# WORK INSTRUCTION
Instruction for the entries that follow: retype exactly the lines from the line with "classmates, but as" to the line with "supportive counseling. Students were given", both included, and omit all others.

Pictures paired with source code
Start of Block
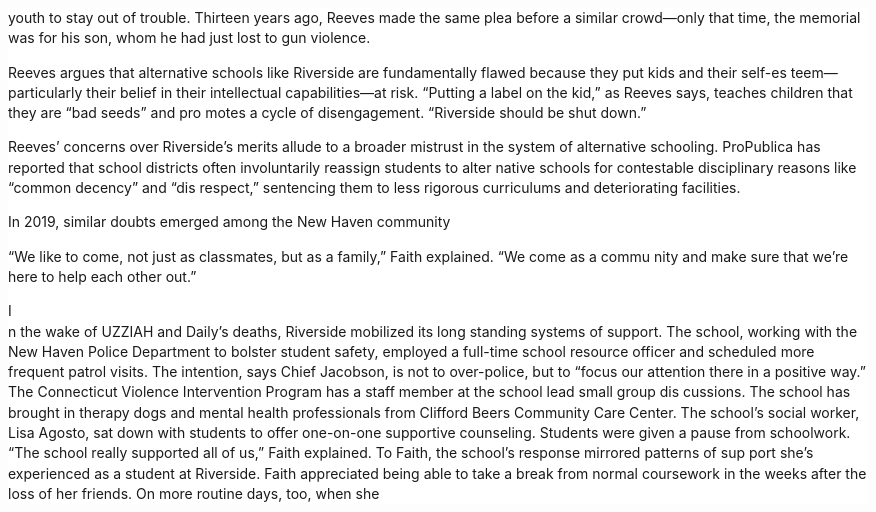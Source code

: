 youth to stay out of trouble. Thirteen 
years ago, Reeves made the same plea 
before a similar crowd—only that time, 
the memorial was for his son, whom he 
had just lost to gun violence.


Reeves argues that alternative schools 
like Riverside are fundamentally flawed 
because they put kids and their self-es­
teem—particularly their belief in their 
intellectual capabilities—at risk. “Putting 
a label on the kid,” as Reeves says, teaches 
children that they are “bad seeds” and pro­
motes a cycle of disengagement. “Riverside 
should be shut down.”


Reeves’ concerns over Riverside’s 
merits allude to a broader mistrust in the 
system of alternative schooling. ProPublica 
has reported that school districts often 
involuntarily reassign students to alter­
native schools for contestable disciplinary 
reasons like “common decency” and “dis­
respect,” sentencing them to less rigorous 
curriculums and deteriorating facilities.


In 2019, similar doubts emerged 
among the New Haven community 


“We like to come, not just as 
classmates, but as a family,” Faith 
explained.  “We come as a commu­
nity and make sure that we’re here 
to help each other out.”


I  
n the wake of UZZIAH and Daily’s 
deaths, Riverside mobilized its long­
standing systems of support. The 
school, working with the New Haven 
Police Department to bolster student safety, 
employed a full-time school resource officer 
and scheduled more frequent patrol visits. 
The intention, says Chief Jacobson, is not 
to over-police, but to “focus our attention 
there in a positive way.” The Connecticut 
Violence Intervention Program has a staff 
member at the school lead small group dis­
cussions. The school has brought in therapy 
dogs and mental health professionals from 
Clifford Beers Community Care Center. 
The school’s social worker, Lisa Agosto, sat 
down with students to offer one-on-one 
supportive counseling. Students were given 
a pause from schoolwork. 
“The school really supported all of us,” 
Faith explained. To Faith, the school’s 
response mirrored patterns of sup­
port she’s experienced as a student at 
Riverside. Faith appreciated being able 
to take a break from normal coursework 
in the weeks after the loss of her friends. 
On more routine days, too, when she 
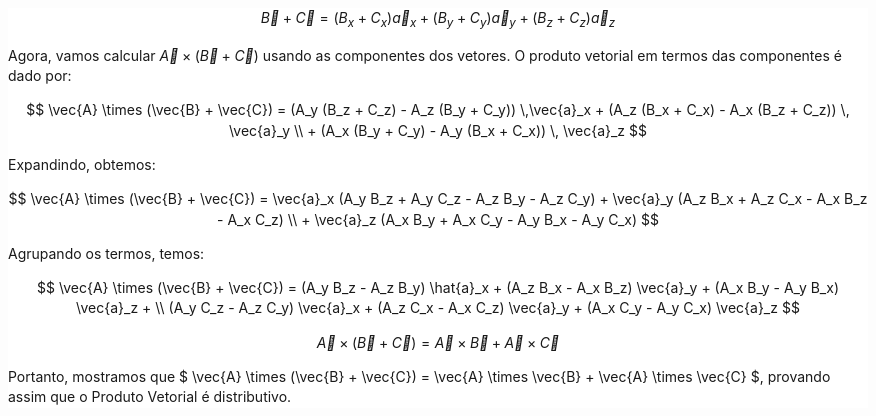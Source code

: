 $$
\vec{B} + \vec{C} = (B_x + C_x) \vec{a}_x + (B_y + C_y) \vec{a}_y + (B_z + C_z) \vec{a}_z
$$

Agora, vamos calcular $\vec{A} \times (\vec{B} + \vec{C})$ usando as componentes dos vetores. O produto vetorial em termos das componentes é dado por:

$$
\vec{A} \times (\vec{B} + \vec{C}) = (A_y (B_z + C_z) - A_z (B_y + C_y)) \,\vec{a}_x + (A_z (B_x + C_x) - A_x (B_z + C_z)) \, \vec{a}_y \\ + (A_x (B_y + C_y) - A_y (B_x + C_x)) \, \vec{a}_z
$$

Expandindo, obtemos:

$$
\vec{A} \times (\vec{B} + \vec{C}) = \vec{a}_x (A_y B_z + A_y C_z - A_z B_y - A_z C_y) + \vec{a}_y (A_z B_x + A_z C_x - A_x B_z - A_x C_z) \\ + \vec{a}_z (A_x B_y + A_x C_y - A_y B_x - A_y C_x)
$$

Agrupando os termos, temos:

$$
\vec{A} \times (\vec{B} + \vec{C}) = (A_y B_z - A_z B_y) \hat{a}_x + (A_z B_x - A_x B_z) \vec{a}_y + (A_x B_y - A_y B_x) \vec{a}_z + \\ (A_y C_z - A_z C_y) \vec{a}_x + (A_z C_x - A_x C_z) \vec{a}_y + (A_x C_y - A_y C_x) \vec{a}_z
$$

$$
\vec{A} \times (\vec{B} + \vec{C}) = \vec{A} \times \vec{B} + \vec{A} \times \vec{C}
$$

Portanto, mostramos que $ \vec{A} \times (\vec{B} + \vec{C}) = \vec{A} \times \vec{B} + \vec{A} \times \vec{C} $, provando assim que o Produto Vetorial é distributivo.

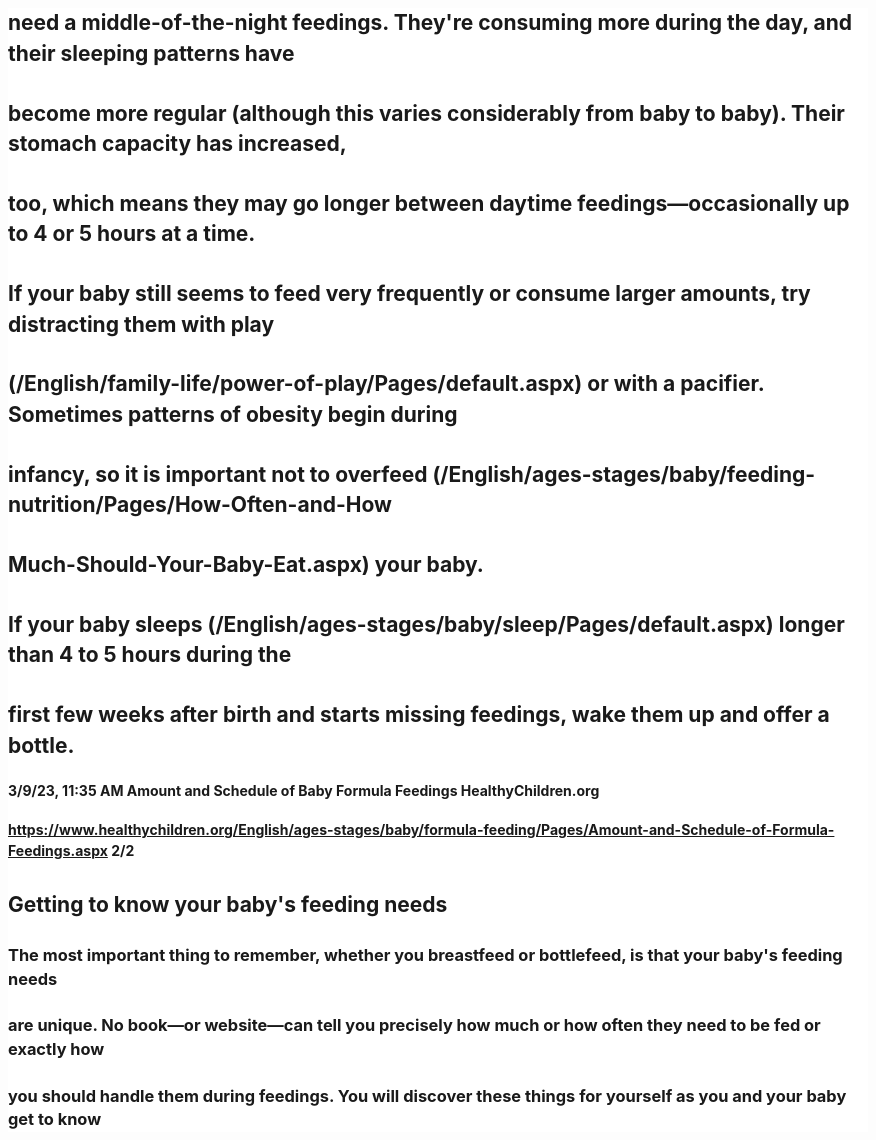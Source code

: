 ## need a middle-of-the-night feedings. They're consuming more during the day, and their sleeping patterns have 

## become more regular (although this varies considerably from baby to baby). Their stomach capacity has increased, 

## too, which means they may go longer between daytime feedings—occasionally up to 4 or 5 hours at a time. 

## If your baby still seems to feed very frequently or consume larger amounts, try distracting them with play 

## (/English/family-life/power-of-play/Pages/default.aspx) or with a pacifier. Sometimes patterns of obesity begin during 

## infancy, so it is important not to overfeed (/English/ages-stages/baby/feeding-nutrition/Pages/How-Often-and-How

## Much-Should-Your-Baby-Eat.aspx) your baby. 

## If your baby sleeps (/English/ages-stages/baby/sleep/Pages/default.aspx) longer than 4 to 5 hours during the 

## first few weeks after birth and starts missing feedings, wake them up and offer a bottle. 


#### 3/9/23, 11:35 AM Amount and Schedule of Baby Formula Feedings HealthyChildren.org 

#### https://www.healthychildren.org/English/ages-stages/baby/formula-feeding/Pages/Amount-and-Schedule-of-Formula-Feedings.aspx 2/2 

## Getting to know your baby's feeding needs 

### The most important thing to remember, whether you breastfeed or bottlefeed, is that your baby's feeding needs 

### are unique. No book―or website―can tell you precisely how much or how often they need to be fed or exactly how 

### you should handle them during feedings. You will discover these things for yourself as you and your baby get to know 
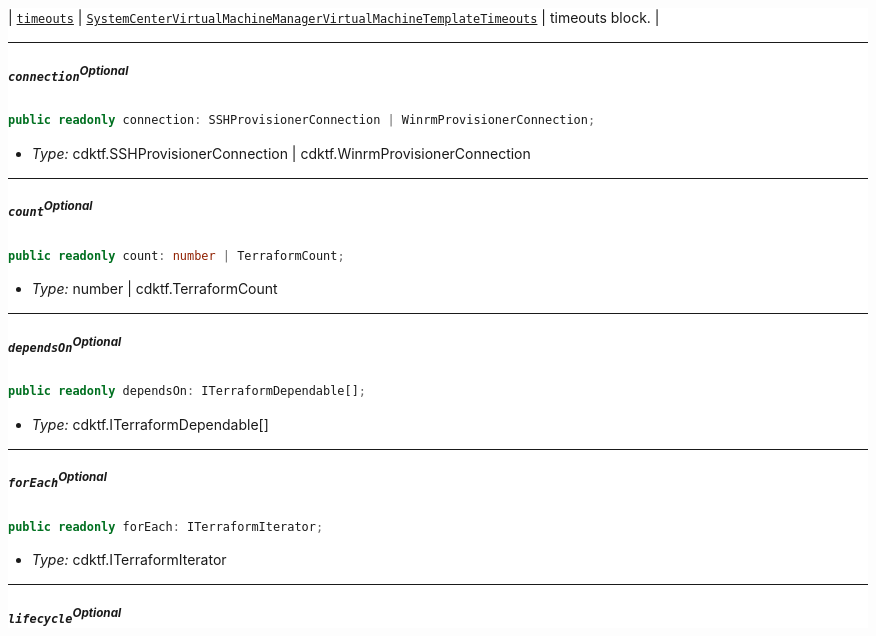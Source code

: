 | <code><a href="#@cdktf/provider-azurerm.systemCenterVirtualMachineManagerVirtualMachineTemplate.SystemCenterVirtualMachineManagerVirtualMachineTemplateConfig.property.timeouts">timeouts</a></code> | <code><a href="#@cdktf/provider-azurerm.systemCenterVirtualMachineManagerVirtualMachineTemplate.SystemCenterVirtualMachineManagerVirtualMachineTemplateTimeouts">SystemCenterVirtualMachineManagerVirtualMachineTemplateTimeouts</a></code> | timeouts block. |

---

##### `connection`<sup>Optional</sup> <a name="connection" id="@cdktf/provider-azurerm.systemCenterVirtualMachineManagerVirtualMachineTemplate.SystemCenterVirtualMachineManagerVirtualMachineTemplateConfig.property.connection"></a>

```typescript
public readonly connection: SSHProvisionerConnection | WinrmProvisionerConnection;
```

- *Type:* cdktf.SSHProvisionerConnection | cdktf.WinrmProvisionerConnection

---

##### `count`<sup>Optional</sup> <a name="count" id="@cdktf/provider-azurerm.systemCenterVirtualMachineManagerVirtualMachineTemplate.SystemCenterVirtualMachineManagerVirtualMachineTemplateConfig.property.count"></a>

```typescript
public readonly count: number | TerraformCount;
```

- *Type:* number | cdktf.TerraformCount

---

##### `dependsOn`<sup>Optional</sup> <a name="dependsOn" id="@cdktf/provider-azurerm.systemCenterVirtualMachineManagerVirtualMachineTemplate.SystemCenterVirtualMachineManagerVirtualMachineTemplateConfig.property.dependsOn"></a>

```typescript
public readonly dependsOn: ITerraformDependable[];
```

- *Type:* cdktf.ITerraformDependable[]

---

##### `forEach`<sup>Optional</sup> <a name="forEach" id="@cdktf/provider-azurerm.systemCenterVirtualMachineManagerVirtualMachineTemplate.SystemCenterVirtualMachineManagerVirtualMachineTemplateConfig.property.forEach"></a>

```typescript
public readonly forEach: ITerraformIterator;
```

- *Type:* cdktf.ITerraformIterator

---

##### `lifecycle`<sup>Optional</sup> <a name="lifecycle" id="@cdktf/provider-azurerm.systemCenterVirtualMachineManagerVirtualMachineTemplate.SystemCenterVirtualMachineManagerVirtualMachineTemplateConfig.property.lifecycle"></a>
End of Block
# OUTPUT OF THE EXERCISE
classmates, but as a family,” Faith 
explained.  “We come as a commu­
nity and make sure that we’re here 
to help each other out.”


I  
n the wake of UZZIAH and Daily’s 
deaths, Riverside mobilized its long­
standing systems of support. The 
school, working with the New Haven 
Police Department to bolster student safety, 
employed a full-time school resource officer 
and scheduled more frequent patrol visits. 
The intention, says Chief Jacobson, is not 
to over-police, but to “focus our attention 
there in a positive way.” The Connecticut 
Violence Intervention Program has a staff 
member at the school lead small group dis­
cussions. The school has brought in therapy 
dogs and mental health professionals from 
Clifford Beers Community Care Center. 
The school’s social worker, Lisa Agosto, sat 
down with students to offer one-on-one 
supportive counseling. Students were given 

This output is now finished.